If being regularly jolted awake by the tormented screams of inmates in neighboring cells wasn’t bad enough, there was the fact that I was sharing a cell made for a single inmate with three other people. We were crowded four-deep in a tiny cell, and there was no escaping the smell. To call it unpleasant would be putting it lightly. It was overpowering.
Shane was addicted to alcohol, cocaine, methamphetamines, and heroin. He is a felon. He is now clean and sober and helping the future generation to stay that way too.
I am a living example that people can change.
CLEAN DATE: Nov 29th, 2011
Listen to Shane’s story!
Here are a few highlights from our interview. To get the full story please join us on the podcast now!
Shane didn’t come from trauma and tragedy. He loved life with his family, until middle school where he was an outcast. He was awkward and desperately wanted to fit in, but not only did he not fit in, he stood out.
I was just different.
Bullied viciously, Shane became willing to do anything to get friendship. He compromised his health and safety. He risked getting into trouble just to be accepted. He was really just entertainment for the kids he thought were his friends, but it filled his need for approval.
That’s why he first tried alcohol. Although he was curious, it was mostly to impress a friend. He felt wonderful right away and saw it as a solution to his problems. There was no immediate disaster, so he thought that there wasn’t a price to pay for it.
Once in high school, Shane drank more and more, up to the point he used alcohol daily. He put aside his music, writing, and art to focus on drinking. He remembers noticing how his life was being taken over and thinking, “This might be out of control.” But just as soon as he had that thought, he pushed it out of his mind, justifying his drinking like a seasoned addict.
After college, Shane went from alcohol, pot, and pills to cocaine, meth, and heroin. The drugs consumed his life and damaged his relationships.
Shane got married during a period of sobriety. His wife had no idea. She fell in love with the real him, but he started using again and hiding. They were already having problems before their honeymoon phase was even over. He was lying about where he was and about where all the money was going. He couldn’t keep a job because he couldn’t ever make it to work.
In under a year, Shane cleaned out almost 10K of their savings account. He had nothing to show except health problems, which were about to culminate into a health emergency. While his wife was out of town, he went on a binge of fentanyl, coke, and alcohol. After a few days in, he felt something was very wrong with his body. Sweat is poured off him. His hands shook. His body seized. His heart raced, and he had chest pain so bad that he could feel it through the painkillers.

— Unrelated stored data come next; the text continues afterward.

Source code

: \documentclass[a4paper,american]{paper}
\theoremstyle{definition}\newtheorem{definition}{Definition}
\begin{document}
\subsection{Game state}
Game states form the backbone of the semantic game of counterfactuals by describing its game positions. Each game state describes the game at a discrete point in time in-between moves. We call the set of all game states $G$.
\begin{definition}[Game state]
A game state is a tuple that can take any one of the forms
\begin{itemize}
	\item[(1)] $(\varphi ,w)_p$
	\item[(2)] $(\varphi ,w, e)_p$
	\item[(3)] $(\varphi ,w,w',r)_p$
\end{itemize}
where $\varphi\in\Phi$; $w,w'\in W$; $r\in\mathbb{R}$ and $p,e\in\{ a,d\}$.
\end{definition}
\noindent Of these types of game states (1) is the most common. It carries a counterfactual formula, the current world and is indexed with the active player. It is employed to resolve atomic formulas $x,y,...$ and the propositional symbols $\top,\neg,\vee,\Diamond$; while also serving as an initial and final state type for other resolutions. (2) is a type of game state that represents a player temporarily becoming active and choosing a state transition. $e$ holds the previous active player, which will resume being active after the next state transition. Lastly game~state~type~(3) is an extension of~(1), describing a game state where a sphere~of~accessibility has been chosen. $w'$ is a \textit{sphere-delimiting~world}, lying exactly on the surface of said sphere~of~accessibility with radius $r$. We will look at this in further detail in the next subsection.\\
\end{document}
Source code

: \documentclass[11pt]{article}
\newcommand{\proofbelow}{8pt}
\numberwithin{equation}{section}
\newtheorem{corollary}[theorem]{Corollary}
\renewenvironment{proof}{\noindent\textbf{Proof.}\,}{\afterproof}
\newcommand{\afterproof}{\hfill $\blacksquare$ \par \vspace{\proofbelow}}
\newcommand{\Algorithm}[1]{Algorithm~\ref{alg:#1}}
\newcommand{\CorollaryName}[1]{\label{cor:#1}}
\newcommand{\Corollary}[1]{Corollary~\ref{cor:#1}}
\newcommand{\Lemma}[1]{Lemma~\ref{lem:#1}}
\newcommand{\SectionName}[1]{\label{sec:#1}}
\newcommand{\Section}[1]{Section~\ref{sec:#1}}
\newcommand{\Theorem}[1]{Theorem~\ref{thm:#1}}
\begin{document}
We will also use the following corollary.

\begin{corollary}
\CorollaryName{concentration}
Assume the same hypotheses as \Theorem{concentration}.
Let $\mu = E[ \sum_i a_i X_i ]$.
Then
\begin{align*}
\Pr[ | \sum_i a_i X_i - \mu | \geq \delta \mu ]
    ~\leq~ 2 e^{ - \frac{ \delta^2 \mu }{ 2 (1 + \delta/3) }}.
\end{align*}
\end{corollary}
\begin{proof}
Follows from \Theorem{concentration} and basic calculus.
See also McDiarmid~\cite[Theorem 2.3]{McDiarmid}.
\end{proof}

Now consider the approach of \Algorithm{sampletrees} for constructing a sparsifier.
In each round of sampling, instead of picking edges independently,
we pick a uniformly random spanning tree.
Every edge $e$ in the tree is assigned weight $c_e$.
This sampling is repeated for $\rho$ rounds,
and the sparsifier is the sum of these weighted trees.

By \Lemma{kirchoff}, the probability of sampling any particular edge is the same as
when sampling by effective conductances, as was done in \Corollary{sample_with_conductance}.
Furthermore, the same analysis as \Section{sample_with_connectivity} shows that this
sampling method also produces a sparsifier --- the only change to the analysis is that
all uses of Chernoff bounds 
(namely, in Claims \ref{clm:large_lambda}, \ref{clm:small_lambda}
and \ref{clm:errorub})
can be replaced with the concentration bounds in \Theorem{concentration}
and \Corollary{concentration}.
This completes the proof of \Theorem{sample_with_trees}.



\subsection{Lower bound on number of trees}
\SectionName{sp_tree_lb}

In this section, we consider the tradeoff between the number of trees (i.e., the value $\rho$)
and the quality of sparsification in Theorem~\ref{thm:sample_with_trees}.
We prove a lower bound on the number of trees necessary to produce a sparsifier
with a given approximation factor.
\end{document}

He should’ve called 911. Then the addict thoughts came in. Everyone would figure out his secret. The police would come. He was ready to die than to let that happen. He promised himself if anything else goes wrong, he’d call. Then his peripheral vision went out. He sat in the chair for 3 hours. The symptoms went away.
You would think that would be the end of his drug use, but 5 minutes after the symptoms went away, he grabbed the bags of what was left and did more.
If not damaging relationships, if not losing thousands of dollars, if not almost dying, what would it take to get me to stop?
Not even his first arrest motivated him to get help. The years crawled on, and he was using every day—not to get high. That was impossible now. He used just to not go through withdrawals. Had not job in quite a while and he was in debt. His marriage was strained.
I came to a place where I hated myself.
He already threw his entire life away. It was far too gone to repair. He was going to die, and he didn’t care. He was going to ride this train till it crashed. One night everything built up and he lost control. He went on a berserk rampage and physically hurt people who didn’t deserve it. Later, when the reality of what he’d done hit him. He said he was done. He tried to commit suicide.
Shane’s wife called 911. Police showed up and he was arrested and charged with 2 misdemeanors and 2 felonies. He woke up in a crowded, loud, and insane cell.
He had nothing but time but sit and think. He went through excruciating withdrawals. Where did it all go so wrong? He went all the way back into his memories and traced his addiction back to that first drink in 7th grade. He made a promise right then that even if he couldn’t get the people in his life back, he was going to get clean.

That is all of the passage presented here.